One Silent Night: An FFH Christmas, as reviewed in The Phantom Tolllbooth Christmas is about God having the last word.

One Silent Night: An FFH Christmas
Artist: FFH (
Label: 62Records
Length: 10 tracks/38.9 minutes

Satan wants sin, shame and tragedy to be the last word. But as Michael Card put it in “The Final Word”:

"He (God) spoke the Incarnation and then so was born the Son.
His final word was Jesus, He needed no other one.
Spoke flesh and blood so He could bleed and make a way Divine.
And so was born the baby who would die to make it mine." 

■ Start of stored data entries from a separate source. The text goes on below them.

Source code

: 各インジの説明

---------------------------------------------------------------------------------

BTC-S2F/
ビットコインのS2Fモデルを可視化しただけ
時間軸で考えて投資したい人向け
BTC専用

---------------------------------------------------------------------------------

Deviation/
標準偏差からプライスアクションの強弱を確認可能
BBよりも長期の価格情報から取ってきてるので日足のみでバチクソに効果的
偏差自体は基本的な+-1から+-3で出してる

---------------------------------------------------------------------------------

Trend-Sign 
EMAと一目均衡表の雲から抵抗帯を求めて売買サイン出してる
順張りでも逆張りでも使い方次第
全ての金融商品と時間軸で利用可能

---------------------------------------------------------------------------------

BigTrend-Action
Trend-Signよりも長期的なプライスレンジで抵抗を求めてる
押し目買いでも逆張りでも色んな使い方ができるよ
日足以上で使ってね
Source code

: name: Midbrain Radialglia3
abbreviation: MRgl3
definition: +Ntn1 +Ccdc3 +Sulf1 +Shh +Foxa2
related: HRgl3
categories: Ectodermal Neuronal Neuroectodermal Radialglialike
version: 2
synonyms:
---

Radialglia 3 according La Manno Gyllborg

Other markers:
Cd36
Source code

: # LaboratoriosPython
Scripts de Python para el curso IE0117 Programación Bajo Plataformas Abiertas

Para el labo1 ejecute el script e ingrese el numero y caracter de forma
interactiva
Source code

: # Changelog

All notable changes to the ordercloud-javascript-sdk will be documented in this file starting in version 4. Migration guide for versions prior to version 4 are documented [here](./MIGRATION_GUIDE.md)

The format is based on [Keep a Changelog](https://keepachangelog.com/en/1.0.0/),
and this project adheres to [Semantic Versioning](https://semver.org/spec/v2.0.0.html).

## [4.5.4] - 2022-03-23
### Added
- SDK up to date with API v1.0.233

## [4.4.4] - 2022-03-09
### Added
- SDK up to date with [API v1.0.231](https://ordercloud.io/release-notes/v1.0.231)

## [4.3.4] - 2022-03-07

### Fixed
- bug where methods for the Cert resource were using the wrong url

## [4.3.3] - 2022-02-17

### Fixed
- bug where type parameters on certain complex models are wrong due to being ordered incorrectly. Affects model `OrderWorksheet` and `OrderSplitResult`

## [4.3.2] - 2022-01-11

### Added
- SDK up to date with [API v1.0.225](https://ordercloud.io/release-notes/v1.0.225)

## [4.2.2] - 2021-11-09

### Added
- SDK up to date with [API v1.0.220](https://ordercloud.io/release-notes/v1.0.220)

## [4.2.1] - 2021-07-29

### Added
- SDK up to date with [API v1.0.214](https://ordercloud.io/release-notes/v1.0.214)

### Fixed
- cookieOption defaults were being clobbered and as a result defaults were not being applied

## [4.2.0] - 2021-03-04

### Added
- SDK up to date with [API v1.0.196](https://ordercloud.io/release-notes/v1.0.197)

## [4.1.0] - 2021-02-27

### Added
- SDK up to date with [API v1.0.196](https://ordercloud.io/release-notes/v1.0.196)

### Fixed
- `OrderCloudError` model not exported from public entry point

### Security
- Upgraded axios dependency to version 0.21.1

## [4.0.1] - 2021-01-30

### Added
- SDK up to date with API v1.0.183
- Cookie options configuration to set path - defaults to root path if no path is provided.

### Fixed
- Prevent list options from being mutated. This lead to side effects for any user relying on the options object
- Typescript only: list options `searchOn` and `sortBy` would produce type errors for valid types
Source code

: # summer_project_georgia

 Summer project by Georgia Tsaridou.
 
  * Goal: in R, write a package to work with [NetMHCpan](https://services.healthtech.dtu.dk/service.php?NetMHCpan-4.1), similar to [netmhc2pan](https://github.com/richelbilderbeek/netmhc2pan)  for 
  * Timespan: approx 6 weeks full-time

God has the last word, and it is Jesus.

It is the same word that FFH invites us to consider on One Silent Night. This goes beyond the celebration of a birth to the thought found in the familiar refrain, “Let all the earth receive her King.” No Christian contemplation of the birth of Jesus is complete apart from touching on the reason for it.

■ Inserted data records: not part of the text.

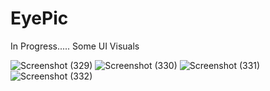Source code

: # EyePic

In Progress.....
Some UI Visuals


![Screenshot (329)](https://user-images.githubusercontent.com/61093320/130862971-6d419d36-1582-4568-8dfc-de0ea8fe582c.png)
![Screenshot (330)](https://user-images.githubusercontent.com/61093320/130863057-6d952e0a-7536-4d16-939f-f76695cd3394.png)
![Screenshot (331)](https://user-images.githubusercontent.com/61093320/130863095-c144de9a-4c6b-405d-bbcb-20c990b4dcd3.png)
![Screenshot (332)](https://user-images.githubusercontent.com/61093320/130863112-9624aa14-0eff-48b1-95bc-28226c77c162.png)

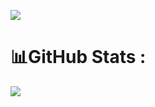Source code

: [![](https://visitcount.itsvg.in/api?id=ZhuWuyin&label=Profile%20Views&color=12&icon=0&pretty=true)](https://visitcount.itsvg.in)
# 📊GitHub Stats :
![](https://github-readme-stats.vercel.app/api/top-langs/?username=ZhuWuyin&theme=dark&hide_border=false&include_all_commits=true&count_private=false&layout=compact)
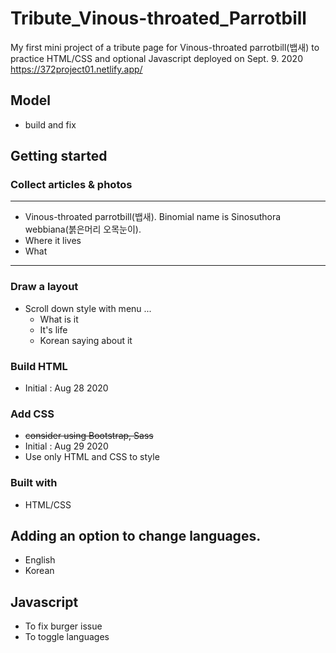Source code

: # Tribute_Vinous-throated_Parrotbill
My first mini project of a tribute page for Vinous-throated parrotbill(뱁새) to practice HTML/CSS and optional Javascript
deployed on Sept. 9. 2020
https://372project01.netlify.app/

## Model
- build and fix

## Getting started
### Collect articles & photos
---
- Vinous-throated parrotbill(뱁새). Binomial name is Sinosuthora webbiana(붉은머리 오목눈이).
- Where it lives
- What 
---
### Draw a layout
- Scroll down style with menu ...
  - What is it
  - It's life
  - Korean saying about it
### Build HTML
- Initial : Aug 28 2020
### Add CSS
- ~~consider using Bootstrap, Sass~~
- Initial : Aug 29 2020
- Use only HTML and CSS to style
### Built with
- HTML/CSS
## Adding an option to change languages.
- English
- Korean
## Javascript
- To fix burger issue
- To toggle languages
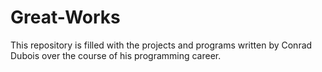 # Great-Works
This repository is filled with the projects and programs written by Conrad Dubois over the course of his programming career.
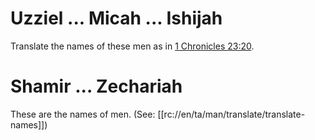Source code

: # Uzziel ... Micah ... Ishijah

Translate the names of these men as in [1 Chronicles 23:20](../23/20.md).

# Shamir ... Zechariah

These are the names of men. (See: [[rc://en/ta/man/translate/translate-names]])

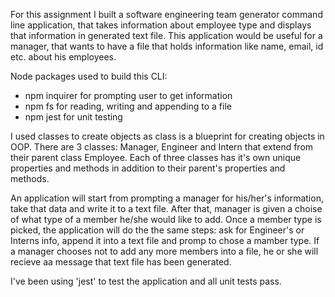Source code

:For this assignment I built a software engineering team generator command line application, that takes information about employee type and displays that information in generated text file. This application would be useful for a manager, that wants to have a file that holds information like name, email, id etc. about his employees.


 Node packages used to build this CLI:

 * npm inquirer for prompting user to get information
 * npm fs for reading, writing and appending to a file
 * npm jest for unit testing

I used classes to create objects as class is a blueprint for creating objects in OOP. There are 3 classes: Manager, Engineer and Intern that extend from their parent class Employee. Each of three classes has it's own unique properties and methods in addition to their parent's properties and methods.

An application will start from prompting a manager for  his/her's information, take that data and write it to a text file. After that, manager is given a choise of what type of a member he/she would like to add. Once a member type is picked, the application will do the the same steps: ask for Engineer's or Interns info, append it into a text file and promp to chose a mamber type. If a manager chooses not to add any more members into a file, he or she will recieve aa message that text file has been generated.

I've been using 'jest' to test the application and all unit tests pass.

FFH does not disappoint in this regard. Mixed among seasonal standards and carols are four original songs, which all have spiritual depth. They take us from the manger to the cross, to the recognition that Christ is the long-awaited successor to the throne of David, Israel’s popular king. Unlike the latter, Christ’s reign will never end. He is King of an eternal kingdom.  

What intrigues are the new settings created for these themes. “Let all the earth receive her King” is part of the chorus of “One Silent Night,” which in its title references another popular Christmas carol. The song ends with the refrain “O come, let us adore Him.” Electric guitar propels “Winter Wonderland” into an upbeat pop song, which segues into a brief excursion of “The Little Drummer Boy.”

The crowning achievement comes on the finale “Heaven and Nature Sing.” This combines verses from John 1 with phrases from “Joy to the World.” Here the harmonizing is at its best on a simple but gorgeous tune.

This husband and wife duo alternate singing lead throughout, but in the opening “Baby it’s Cold Outside” they banter back and forth in a way that fully realizes the romantic nature of the song.  

Jennifer Deibler takes the lead on two of my favorite Christmas songs, “O Come O Come Immanuel” and “O Little Town of Bethlehem.” The former appropriately has stripped-back production and more of an ancient feel, being acoustic with cello and flutes. The focus is on the solemn lyrics. This emphasis continues on the latter with a bit more production that includes a shimmering guitar.

This release also provides the opportunity for the effective use of violin, which is featured on a couple of tracks.

This is FFH’s first Christmas release, which was four years in the making.